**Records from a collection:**
*** Begin section ***

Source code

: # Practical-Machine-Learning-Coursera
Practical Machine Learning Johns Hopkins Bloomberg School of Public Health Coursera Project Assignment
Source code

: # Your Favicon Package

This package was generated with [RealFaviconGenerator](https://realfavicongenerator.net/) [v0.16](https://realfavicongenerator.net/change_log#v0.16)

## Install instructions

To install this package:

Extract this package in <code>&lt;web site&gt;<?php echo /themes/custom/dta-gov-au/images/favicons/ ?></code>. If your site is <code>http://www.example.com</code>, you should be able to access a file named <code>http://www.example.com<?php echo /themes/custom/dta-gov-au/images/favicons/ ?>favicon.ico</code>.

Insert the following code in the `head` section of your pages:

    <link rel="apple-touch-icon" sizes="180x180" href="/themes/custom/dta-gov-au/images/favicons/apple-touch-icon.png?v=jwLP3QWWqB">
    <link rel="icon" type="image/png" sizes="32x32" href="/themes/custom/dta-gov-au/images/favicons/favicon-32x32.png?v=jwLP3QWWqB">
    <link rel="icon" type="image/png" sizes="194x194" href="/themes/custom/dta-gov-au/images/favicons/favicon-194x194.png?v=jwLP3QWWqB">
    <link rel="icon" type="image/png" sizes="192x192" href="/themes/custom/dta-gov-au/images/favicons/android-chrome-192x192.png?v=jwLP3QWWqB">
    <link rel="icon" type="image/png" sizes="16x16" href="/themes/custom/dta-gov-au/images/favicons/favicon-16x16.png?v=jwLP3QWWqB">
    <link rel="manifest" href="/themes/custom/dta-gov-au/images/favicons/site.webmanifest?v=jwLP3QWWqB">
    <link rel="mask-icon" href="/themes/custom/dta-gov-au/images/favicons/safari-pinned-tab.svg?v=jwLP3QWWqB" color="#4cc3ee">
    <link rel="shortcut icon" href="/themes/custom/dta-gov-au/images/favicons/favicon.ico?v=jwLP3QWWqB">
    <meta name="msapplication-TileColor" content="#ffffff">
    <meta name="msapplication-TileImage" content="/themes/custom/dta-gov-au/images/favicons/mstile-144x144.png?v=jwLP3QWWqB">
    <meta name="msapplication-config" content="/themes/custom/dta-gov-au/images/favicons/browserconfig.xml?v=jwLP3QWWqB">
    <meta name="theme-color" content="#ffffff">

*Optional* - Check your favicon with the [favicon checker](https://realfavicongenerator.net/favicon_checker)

*** End section ***

**The task:** From the first line to the last, reproduce the data above exactly.

**Result:**
Source code

: # Practical-Machine-Learning-Coursera
Practical Machine Learning Johns Hopkins Bloomberg School of Public Health Coursera Project Assignment
Source code

: # Your Favicon Package

This package was generated with [RealFaviconGenerator](https://realfavicongenerator.net/) [v0.16](https://realfavicongenerator.net/change_log#v0.16)

## Install instructions

To install this package:

Extract this package in <code>&lt;web site&gt;<?php echo /themes/custom/dta-gov-au/images/favicons/ ?></code>. If your site is <code>http://www.example.com</code>, you should be able to access a file named <code>http://www.example.com<?php echo /themes/custom/dta-gov-au/images/favicons/ ?>favicon.ico</code>.

Insert the following code in the `head` section of your pages:

    <link rel="apple-touch-icon" sizes="180x180" href="/themes/custom/dta-gov-au/images/favicons/apple-touch-icon.png?v=jwLP3QWWqB">
    <link rel="icon" type="image/png" sizes="32x32" href="/themes/custom/dta-gov-au/images/favicons/favicon-32x32.png?v=jwLP3QWWqB">
    <link rel="icon" type="image/png" sizes="194x194" href="/themes/custom/dta-gov-au/images/favicons/favicon-194x194.png?v=jwLP3QWWqB">
    <link rel="icon" type="image/png" sizes="192x192" href="/themes/custom/dta-gov-au/images/favicons/android-chrome-192x192.png?v=jwLP3QWWqB">
    <link rel="icon" type="image/png" sizes="16x16" href="/themes/custom/dta-gov-au/images/favicons/favicon-16x16.png?v=jwLP3QWWqB">
    <link rel="manifest" href="/themes/custom/dta-gov-au/images/favicons/site.webmanifest?v=jwLP3QWWqB">
    <link rel="mask-icon" href="/themes/custom/dta-gov-au/images/favicons/safari-pinned-tab.svg?v=jwLP3QWWqB" color="#4cc3ee">
    <link rel="shortcut icon" href="/themes/custom/dta-gov-au/images/favicons/favicon.ico?v=jwLP3QWWqB">
    <meta name="msapplication-TileColor" content="#ffffff">
    <meta name="msapplication-TileImage" content="/themes/custom/dta-gov-au/images/favicons/mstile-144x144.png?v=jwLP3QWWqB">
    <meta name="msapplication-config" content="/themes/custom/dta-gov-au/images/favicons/browserconfig.xml?v=jwLP3QWWqB">
    <meta name="theme-color" content="#ffffff">

*Optional* - Check your favicon with the [favicon checker](https://realfavicongenerator.net/favicon_checker)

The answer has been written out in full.